Snapchat, YouTube, TikTok, Instagram… Saada Mohamed passe quotidiennement de sept à huit heures sur les réseaux sociaux. Je les utilise tous les jours, affirme-t-elle.
La perspective que ses comptes soient bannis parce qu’elle n’a que 14 ans ne la réjouit pas du tout.
Radio Canada, “Ottawa songe à interdire l’accès aux moins de 16 ans à de nombreux réseaux sociaux”.
Sept à huit heures par jour ? Wow. J’imagine que tu n’as plus beaucoup de temps pour autre chose.
Même son de cloche chez la grande majorité des adolescents rencontrés au centre-ville de la métropole, mardi.
“Je crois qu’on pourrait ajouter des limites […], mais éliminer partout, c’est injuste. C’est une forme d’expression pour beaucoup de personnes”, affirme une autre Torontoise, également rencontrée au centre-ville.
Âgée de 15 ans, elle croit que les réseaux sociaux devraient être interdits seulement aux jeunes de moins de 13 ans. Je publie des vidéos, je parle avec mes amis. C’est une façon d’apprendre de nouvelles choses, aussi, assure-t-elle.

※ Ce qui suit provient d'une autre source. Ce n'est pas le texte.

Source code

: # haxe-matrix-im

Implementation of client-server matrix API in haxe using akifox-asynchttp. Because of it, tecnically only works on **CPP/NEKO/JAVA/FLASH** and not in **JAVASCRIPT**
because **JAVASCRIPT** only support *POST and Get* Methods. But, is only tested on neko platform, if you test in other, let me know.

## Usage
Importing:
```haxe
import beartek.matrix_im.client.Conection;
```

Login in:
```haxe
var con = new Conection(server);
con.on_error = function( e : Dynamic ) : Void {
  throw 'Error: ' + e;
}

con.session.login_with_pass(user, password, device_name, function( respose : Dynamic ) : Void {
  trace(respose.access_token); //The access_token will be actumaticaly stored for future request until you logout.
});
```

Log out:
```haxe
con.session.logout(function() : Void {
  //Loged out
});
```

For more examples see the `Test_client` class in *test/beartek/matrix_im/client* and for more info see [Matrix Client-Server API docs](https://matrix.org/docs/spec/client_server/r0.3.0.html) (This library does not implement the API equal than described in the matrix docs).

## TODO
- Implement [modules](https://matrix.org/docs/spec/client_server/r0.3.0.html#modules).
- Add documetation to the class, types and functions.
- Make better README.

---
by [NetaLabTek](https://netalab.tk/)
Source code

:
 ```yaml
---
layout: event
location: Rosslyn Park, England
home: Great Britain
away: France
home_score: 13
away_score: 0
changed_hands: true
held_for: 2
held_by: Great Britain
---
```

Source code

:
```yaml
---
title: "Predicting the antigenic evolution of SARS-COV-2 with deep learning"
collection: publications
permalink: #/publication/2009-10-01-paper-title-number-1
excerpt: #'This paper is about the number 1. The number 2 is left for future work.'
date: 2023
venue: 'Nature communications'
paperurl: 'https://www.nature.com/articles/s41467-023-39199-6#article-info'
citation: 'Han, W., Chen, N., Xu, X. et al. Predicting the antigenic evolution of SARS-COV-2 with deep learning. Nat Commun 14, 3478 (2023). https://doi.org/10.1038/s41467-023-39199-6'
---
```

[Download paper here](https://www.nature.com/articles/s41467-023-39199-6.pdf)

[…] Plus tôt cette année, le premier ministre Mark Carney a toutefois affirmé qu’il s’agit d’un sujet qui mérite un débat ouvert et approfondi.
Pour Mohamed Chehoury, ce n’est pas tout blanc ou tout noir. “Je pense qu’ils doivent nous laisser utiliser les réseaux sociaux. […] On peut apprendre ce qui se passe dans le monde : il y a des guerres maintenant et on doit savoir ce qui se passe”, dit ce Torontois de 14 ans.
Il semblerait que l’essentiel des nouvelles passe aujourd’hui par les réseaux sociaux pour les adolescents.
Avec une bonne gestion du temps, “ça peut être bon”, croit-il, admettant cependant qu’il passerait beaucoup plus de temps à l’extérieur s’il n’y avait pas de réseaux sociaux.
[…] La France est sur le point d’interdire l’accès aux réseaux sociaux pour les jeunes de moins de 15 ans. Ce pays serait le deuxième à le faire après l’Australie.
Le pays des kangourous est un pionnier en matière de protection des jeunes face aux algorithmes addictifs des réseaux comme Instagram, TikTok ou Snapchat.
Plusieurs jeunes ont toutefois trouvé des moyens de contourner les règles. À Toronto, presque tous les enfants questionnés ont confié qu’ils se créeraient eux aussi de faux comptes si un tel règlement était adopté et mis en œuvre.
Je prétendrais être âgée de plus de 18 ans, conclut Saada Mohamed.